Indostar Capital v. ACIT (2019) 415 ITR 513 / 178 DTR 161/ 309 CTR 202 / 265 Taxman 59 (Bom.)(HC)

S. 197 : Deduction at source-Certificate for lower rate–Capital gains-Sale of shares by non-resident—Rejection of application on ground that transaction of sale of shares was not genuine—Rejection of application is held to be not Justified-Substance over form- piercing the corporate veil -DTAA -India- Mauritius. [S 9(1)(i),90 ,195 Art , 13 . ]
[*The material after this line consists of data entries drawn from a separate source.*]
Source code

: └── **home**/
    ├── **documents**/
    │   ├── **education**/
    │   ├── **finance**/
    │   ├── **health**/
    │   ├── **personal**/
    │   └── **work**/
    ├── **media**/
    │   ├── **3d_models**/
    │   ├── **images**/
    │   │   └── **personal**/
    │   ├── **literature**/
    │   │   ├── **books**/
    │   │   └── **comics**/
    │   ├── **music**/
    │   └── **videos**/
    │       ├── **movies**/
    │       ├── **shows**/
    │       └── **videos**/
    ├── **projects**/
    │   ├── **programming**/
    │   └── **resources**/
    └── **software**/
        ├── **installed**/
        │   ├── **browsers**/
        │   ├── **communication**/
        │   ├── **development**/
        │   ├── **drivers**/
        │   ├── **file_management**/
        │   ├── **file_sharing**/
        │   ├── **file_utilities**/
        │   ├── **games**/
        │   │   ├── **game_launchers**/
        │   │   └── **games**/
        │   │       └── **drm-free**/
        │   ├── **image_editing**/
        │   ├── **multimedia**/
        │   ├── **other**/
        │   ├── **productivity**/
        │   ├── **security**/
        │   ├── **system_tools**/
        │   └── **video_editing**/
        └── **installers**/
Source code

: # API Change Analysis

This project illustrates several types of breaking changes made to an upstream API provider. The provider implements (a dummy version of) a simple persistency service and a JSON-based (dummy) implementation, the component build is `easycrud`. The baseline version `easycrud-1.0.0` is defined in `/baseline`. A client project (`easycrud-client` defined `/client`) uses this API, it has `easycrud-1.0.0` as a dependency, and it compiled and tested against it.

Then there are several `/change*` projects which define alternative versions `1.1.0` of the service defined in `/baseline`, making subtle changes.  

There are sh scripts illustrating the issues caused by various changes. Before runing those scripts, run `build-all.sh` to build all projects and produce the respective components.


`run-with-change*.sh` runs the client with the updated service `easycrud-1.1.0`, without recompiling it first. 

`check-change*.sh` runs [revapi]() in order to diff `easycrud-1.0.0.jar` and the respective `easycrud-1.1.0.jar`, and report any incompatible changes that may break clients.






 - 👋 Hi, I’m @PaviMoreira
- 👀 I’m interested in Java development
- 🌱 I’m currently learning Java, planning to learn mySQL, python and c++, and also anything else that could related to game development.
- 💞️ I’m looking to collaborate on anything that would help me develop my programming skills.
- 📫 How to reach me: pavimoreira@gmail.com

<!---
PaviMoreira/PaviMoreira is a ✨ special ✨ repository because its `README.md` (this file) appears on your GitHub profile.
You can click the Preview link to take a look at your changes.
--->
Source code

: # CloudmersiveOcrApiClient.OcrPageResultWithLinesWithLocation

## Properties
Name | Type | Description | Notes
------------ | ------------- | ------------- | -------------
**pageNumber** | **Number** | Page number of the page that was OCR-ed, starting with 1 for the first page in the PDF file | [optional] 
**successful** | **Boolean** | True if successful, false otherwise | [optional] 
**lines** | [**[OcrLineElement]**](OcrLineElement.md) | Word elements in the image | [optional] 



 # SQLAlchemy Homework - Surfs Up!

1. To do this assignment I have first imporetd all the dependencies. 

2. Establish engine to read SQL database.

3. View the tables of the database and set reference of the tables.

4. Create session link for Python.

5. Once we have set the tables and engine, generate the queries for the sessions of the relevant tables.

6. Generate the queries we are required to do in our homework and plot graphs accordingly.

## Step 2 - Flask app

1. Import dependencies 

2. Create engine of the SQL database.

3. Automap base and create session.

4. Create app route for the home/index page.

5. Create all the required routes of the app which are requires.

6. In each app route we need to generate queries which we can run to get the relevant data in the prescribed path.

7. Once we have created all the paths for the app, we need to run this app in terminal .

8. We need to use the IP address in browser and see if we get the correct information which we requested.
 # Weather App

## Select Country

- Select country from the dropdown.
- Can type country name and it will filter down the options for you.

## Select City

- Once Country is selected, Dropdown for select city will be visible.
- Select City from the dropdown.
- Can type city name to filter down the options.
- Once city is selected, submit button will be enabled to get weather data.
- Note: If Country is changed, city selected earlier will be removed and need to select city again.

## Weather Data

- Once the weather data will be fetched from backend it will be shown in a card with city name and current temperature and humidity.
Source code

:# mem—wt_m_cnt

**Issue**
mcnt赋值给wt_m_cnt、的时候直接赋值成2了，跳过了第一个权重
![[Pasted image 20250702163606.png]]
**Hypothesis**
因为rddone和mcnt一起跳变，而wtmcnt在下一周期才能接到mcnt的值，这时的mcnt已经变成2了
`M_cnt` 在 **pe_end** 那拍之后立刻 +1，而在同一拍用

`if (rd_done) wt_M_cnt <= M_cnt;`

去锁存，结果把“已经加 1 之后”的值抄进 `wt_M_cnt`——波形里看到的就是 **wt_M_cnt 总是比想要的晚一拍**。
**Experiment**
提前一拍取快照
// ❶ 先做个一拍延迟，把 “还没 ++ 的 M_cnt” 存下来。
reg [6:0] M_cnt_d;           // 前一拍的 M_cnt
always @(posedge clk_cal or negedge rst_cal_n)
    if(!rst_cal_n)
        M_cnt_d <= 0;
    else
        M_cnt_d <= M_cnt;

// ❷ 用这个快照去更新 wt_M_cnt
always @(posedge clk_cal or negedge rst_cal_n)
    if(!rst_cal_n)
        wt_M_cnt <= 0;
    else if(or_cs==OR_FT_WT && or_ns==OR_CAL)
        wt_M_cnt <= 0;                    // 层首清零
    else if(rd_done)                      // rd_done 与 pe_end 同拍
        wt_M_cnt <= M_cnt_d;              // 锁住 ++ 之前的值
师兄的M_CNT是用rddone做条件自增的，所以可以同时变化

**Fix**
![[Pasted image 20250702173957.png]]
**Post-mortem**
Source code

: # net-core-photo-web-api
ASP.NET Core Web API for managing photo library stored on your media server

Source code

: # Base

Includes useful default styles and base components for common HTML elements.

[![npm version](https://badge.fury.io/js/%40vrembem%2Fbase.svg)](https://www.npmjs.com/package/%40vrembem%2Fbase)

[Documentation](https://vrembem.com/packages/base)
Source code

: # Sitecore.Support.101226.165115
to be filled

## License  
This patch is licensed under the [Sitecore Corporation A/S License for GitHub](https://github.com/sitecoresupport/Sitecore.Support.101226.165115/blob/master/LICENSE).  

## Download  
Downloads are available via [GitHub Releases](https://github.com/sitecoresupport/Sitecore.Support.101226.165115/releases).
The assessee, a Mauritius based company, had made a sizable investment in an Indian non-banking financial company of which the assessee was a majority stakeholder. At the appropriate time, when the share prices were high, the assessee decided to book its profits in part. A portion of the shareholding was off-loaded. This gave rise to a net gain to the tune of about Rs.800 crores. The assessee filed an application under section 197. The Assistant Commissioner carried out detailed inquiry in relation to such application of the assessee. He called upon the assessee to provide several documents which the assessee did. At the end of the inquiry, the said authority passed an order rejecting the application of the assessee for certificate under section 197 of the Act on the ground that the entire transaction was not genuine. On writ the Court held that the mere fact that the assessee-company had not transacted any other business by itself may not be conclusive.  The observation that mere transfer of money through banking channels would not be conclusive, may be correct but it could not be a ground against the assessee unless there was adverse material. The extent of administrative expenditure and the employment structure may be some of the factors which eventually would go to establish whether the transaction was sham and the very existence of the assessee was fraudulent, but by themselves they were not sufficient. The order dated June 20, 2018 passed under section 197 of the Act had to be quashed. The Revenue may invoke the “substance over form” principle or “piercing the corporate veil” test only after it is able to establish on the basis of the facts and circumstances surrounding the transaction that the transaction is a sham or tax avoidant. After balancing the equities, the court directed the respondents to release the withheld payment subject to adjustment in the assessment.